Deployment patterns, different approaches on deployment:
- Deploy model: train the model only in a development environment and then deploy it to other environments. This approach is good when the training the model is costly.
- Deploy code: code for model training is tested in the staging environment, and to production is pushed a whole training pipeline.
Deployed solution have to follow:
- Intentionality: Ensuring that the models are designed and behave in ways aligned with their purpose.
- Accountability: The team have overall view of which models are using what data. Ensuring that data is collected in accordance with regulations.

Practices#

The MLOps is a set of practices that simplifies the machine learnig model lifecycle. There are following practices:

Automation and CI/CD/CT:
- CI: continious intergration.
- CD: continious deployment.
- CT: continious training.
- ML pipeline orchestratoin.
Data and Model management:
- Version control for: code, data and model.
- Experiments tracking.
- Data validation and quality checks.
- Keeping feature store: a special data space where prepared features are stored, so that they can be used both in traning and inference phases.
Model quality and realiability.
- Rigourous testing:
  - Unit and integration testion for code.
  - Data validation tests.
  - Model validation tests.
  - Model quality, fairness, and interpretability tests.
- Reproducibility: ensuring that the same code, data, and invironment will always produce the same model results.
Operations and governance:
- Deployment approaches: to prevent mlservice to be unawailable there are canary ans shadow deployment techniques.
- Continuos monitoring of the following things: Model Performance, Data Drift, Concept Drift.
- Collaboration: fostering tight collaboration between data scientiests, ML engineers, and operation teams.

Achitecture#

Your MLOps Architecture have to complete following goals:

Simplicity: The downstream management, maintenance, and monitoring of the project is simplified.
Efficiency: Processes arond the project become more efficient.
Scalability: The ML solutions can be scaled to adapt to changing requirements for infrastructure and compute.
Collaboration: It’s easy for different users and different types of users to collaborate.
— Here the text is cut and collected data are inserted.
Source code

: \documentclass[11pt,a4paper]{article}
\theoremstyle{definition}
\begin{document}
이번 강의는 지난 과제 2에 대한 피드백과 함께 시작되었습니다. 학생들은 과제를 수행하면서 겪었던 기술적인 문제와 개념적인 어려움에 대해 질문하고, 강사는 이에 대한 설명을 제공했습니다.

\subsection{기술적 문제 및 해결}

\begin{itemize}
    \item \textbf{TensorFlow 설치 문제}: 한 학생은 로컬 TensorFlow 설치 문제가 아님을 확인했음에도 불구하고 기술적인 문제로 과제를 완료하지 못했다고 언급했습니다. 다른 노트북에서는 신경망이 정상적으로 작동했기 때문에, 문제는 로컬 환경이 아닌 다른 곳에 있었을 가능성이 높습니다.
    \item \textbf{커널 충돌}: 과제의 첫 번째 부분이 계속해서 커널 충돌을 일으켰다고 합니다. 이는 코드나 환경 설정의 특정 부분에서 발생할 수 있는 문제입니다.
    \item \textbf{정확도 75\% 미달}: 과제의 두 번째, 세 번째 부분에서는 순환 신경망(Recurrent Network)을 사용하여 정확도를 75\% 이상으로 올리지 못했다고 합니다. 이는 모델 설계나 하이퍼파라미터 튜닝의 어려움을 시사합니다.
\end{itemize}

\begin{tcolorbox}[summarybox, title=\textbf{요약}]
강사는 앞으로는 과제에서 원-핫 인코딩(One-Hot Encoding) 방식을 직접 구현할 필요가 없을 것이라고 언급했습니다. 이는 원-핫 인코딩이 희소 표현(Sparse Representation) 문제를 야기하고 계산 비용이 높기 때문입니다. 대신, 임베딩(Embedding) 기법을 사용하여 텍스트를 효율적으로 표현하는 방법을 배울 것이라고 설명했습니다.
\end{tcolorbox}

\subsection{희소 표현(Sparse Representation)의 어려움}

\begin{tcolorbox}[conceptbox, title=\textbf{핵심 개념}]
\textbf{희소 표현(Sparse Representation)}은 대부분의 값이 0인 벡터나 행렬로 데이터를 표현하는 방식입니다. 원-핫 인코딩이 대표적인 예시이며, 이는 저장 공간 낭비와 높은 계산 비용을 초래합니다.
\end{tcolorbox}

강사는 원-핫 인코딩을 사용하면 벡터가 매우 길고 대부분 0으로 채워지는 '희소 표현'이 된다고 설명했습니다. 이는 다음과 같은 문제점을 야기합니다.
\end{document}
Infrastructure the organiation, governance, and setup of environment, data, compute and other resources:

Set up one time (per project or per team/organization)
Crucial to downstream success of project.

Workflow is the processes that ML practitioners follow within a defined architecture to achieve success on an ML project.

Repeatable, fluid processes specific to a project.
Aligned to organizational best practices.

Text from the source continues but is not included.